§ **What to work on**: Please copy exactly the lines from the top of the data through the line containing "### Health Records", and nothing else.

§ **Extracted information**:
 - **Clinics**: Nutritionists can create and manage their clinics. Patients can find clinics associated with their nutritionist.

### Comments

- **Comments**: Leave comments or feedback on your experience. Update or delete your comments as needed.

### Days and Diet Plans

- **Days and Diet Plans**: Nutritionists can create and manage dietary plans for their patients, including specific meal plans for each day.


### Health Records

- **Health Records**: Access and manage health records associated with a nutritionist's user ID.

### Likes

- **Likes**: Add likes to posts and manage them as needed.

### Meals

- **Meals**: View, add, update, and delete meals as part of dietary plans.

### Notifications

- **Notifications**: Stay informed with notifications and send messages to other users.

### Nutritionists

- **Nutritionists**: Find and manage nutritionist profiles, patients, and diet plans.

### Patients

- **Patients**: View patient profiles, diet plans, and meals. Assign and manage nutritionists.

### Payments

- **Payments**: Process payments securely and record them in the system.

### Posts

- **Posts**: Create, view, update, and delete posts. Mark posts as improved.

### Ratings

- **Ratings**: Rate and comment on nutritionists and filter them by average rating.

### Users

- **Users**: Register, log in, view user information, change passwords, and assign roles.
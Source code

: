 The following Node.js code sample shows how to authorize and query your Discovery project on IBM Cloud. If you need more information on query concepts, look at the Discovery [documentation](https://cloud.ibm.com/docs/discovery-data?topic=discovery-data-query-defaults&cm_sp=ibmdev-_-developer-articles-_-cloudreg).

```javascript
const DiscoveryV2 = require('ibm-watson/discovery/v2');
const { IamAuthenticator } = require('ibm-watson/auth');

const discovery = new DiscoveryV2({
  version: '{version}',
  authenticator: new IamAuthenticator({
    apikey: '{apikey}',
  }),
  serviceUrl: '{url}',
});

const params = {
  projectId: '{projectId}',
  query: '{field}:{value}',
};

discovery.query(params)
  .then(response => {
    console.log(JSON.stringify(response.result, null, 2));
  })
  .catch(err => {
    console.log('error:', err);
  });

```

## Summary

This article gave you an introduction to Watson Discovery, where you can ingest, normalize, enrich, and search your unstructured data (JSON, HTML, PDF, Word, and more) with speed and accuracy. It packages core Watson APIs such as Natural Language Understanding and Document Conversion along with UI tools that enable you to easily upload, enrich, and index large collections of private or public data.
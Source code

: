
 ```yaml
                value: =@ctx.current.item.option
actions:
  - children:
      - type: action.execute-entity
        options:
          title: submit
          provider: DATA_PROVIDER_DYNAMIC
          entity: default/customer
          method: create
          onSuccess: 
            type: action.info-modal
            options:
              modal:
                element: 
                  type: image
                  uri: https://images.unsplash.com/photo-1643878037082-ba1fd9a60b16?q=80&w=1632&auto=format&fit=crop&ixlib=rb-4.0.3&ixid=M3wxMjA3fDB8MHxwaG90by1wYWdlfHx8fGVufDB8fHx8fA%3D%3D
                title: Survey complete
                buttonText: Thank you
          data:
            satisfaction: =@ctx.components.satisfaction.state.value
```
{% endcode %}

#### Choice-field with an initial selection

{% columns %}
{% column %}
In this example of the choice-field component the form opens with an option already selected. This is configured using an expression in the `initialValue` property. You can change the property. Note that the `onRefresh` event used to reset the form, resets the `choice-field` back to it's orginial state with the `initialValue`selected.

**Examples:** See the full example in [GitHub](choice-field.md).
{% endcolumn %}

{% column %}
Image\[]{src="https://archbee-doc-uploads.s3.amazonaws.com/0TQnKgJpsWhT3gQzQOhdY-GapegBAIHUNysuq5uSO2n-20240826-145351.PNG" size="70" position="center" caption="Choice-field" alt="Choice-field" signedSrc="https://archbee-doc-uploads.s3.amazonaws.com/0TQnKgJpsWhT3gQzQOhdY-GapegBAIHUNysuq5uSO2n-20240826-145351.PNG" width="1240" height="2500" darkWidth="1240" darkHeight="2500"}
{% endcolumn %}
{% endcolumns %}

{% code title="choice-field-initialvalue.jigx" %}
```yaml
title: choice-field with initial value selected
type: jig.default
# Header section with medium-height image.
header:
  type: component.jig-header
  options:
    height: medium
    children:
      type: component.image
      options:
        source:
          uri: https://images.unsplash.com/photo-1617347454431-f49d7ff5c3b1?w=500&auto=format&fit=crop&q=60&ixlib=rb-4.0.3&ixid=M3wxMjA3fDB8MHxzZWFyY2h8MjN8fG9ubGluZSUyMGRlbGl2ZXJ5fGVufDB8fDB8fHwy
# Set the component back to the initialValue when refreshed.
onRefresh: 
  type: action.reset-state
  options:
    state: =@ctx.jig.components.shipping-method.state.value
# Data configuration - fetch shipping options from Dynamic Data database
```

§ **Expected answer**:
 - **Clinics**: Nutritionists can create and manage their clinics. Patients can find clinics associated with their nutritionist.

### Comments

- **Comments**: Leave comments or feedback on your experience. Update or delete your comments as needed.

### Days and Diet Plans

- **Days and Diet Plans**: Nutritionists can create and manage dietary plans for their patients, including specific meal plans for each day.


### Health Records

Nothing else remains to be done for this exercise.